__WHAT YOU NEED TO DO__: Only one stretch of the listing below is wanted. Begin at the line that has "For all prices", stop after the line that has "Прежде всего, какая наша цель?", and repeat every line in between exactly.

*** Block opens ***

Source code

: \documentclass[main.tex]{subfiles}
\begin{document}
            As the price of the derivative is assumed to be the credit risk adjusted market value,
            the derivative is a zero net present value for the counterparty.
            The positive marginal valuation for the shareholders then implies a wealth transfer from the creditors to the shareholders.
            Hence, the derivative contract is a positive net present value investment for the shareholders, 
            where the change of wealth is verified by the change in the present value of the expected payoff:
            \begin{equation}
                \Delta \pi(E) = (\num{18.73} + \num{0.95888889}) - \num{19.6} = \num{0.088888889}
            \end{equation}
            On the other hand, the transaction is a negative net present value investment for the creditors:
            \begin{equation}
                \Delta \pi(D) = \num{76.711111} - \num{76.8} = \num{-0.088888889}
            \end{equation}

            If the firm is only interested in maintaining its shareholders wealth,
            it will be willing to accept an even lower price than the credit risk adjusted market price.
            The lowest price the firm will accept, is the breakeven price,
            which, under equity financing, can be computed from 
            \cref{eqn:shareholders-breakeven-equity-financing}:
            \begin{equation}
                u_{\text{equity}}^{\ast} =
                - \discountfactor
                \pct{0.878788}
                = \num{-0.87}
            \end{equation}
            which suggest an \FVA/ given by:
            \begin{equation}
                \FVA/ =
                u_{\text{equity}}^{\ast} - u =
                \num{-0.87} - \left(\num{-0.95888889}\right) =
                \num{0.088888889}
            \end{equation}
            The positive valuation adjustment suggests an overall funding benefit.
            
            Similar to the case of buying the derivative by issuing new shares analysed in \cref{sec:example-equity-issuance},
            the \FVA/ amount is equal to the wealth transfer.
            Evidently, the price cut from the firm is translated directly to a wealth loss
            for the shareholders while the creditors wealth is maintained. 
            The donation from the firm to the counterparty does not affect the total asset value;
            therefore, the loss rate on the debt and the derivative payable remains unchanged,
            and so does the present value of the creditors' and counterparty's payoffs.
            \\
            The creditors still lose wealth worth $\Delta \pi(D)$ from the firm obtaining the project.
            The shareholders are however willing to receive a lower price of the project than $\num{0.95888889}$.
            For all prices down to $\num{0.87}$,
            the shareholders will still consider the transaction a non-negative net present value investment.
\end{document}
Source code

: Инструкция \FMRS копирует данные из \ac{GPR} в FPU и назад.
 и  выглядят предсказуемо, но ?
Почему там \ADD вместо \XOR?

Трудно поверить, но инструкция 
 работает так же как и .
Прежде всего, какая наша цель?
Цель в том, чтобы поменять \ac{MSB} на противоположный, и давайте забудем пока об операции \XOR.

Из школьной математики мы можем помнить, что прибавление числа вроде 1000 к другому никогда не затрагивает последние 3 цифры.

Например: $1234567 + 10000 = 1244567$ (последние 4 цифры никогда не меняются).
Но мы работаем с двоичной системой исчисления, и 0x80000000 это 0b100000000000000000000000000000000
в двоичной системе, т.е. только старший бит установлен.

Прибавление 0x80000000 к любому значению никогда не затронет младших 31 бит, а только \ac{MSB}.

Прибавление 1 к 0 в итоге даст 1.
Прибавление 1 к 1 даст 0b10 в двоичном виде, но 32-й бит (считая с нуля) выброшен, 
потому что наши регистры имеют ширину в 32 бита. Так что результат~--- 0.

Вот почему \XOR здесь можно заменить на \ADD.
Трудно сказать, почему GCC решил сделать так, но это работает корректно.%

*** Block closes ***

__RESPONSE__:
            For all prices down to $\num{0.87}$,
            the shareholders will still consider the transaction a non-negative net present value investment.
\end{document}
Source code

: Инструкция \FMRS копирует данные из \ac{GPR} в FPU и назад.
 и  выглядят предсказуемо, но ?
Почему там \ADD вместо \XOR?

Трудно поверить, но инструкция 
 работает так же как и .
Прежде всего, какая наша цель?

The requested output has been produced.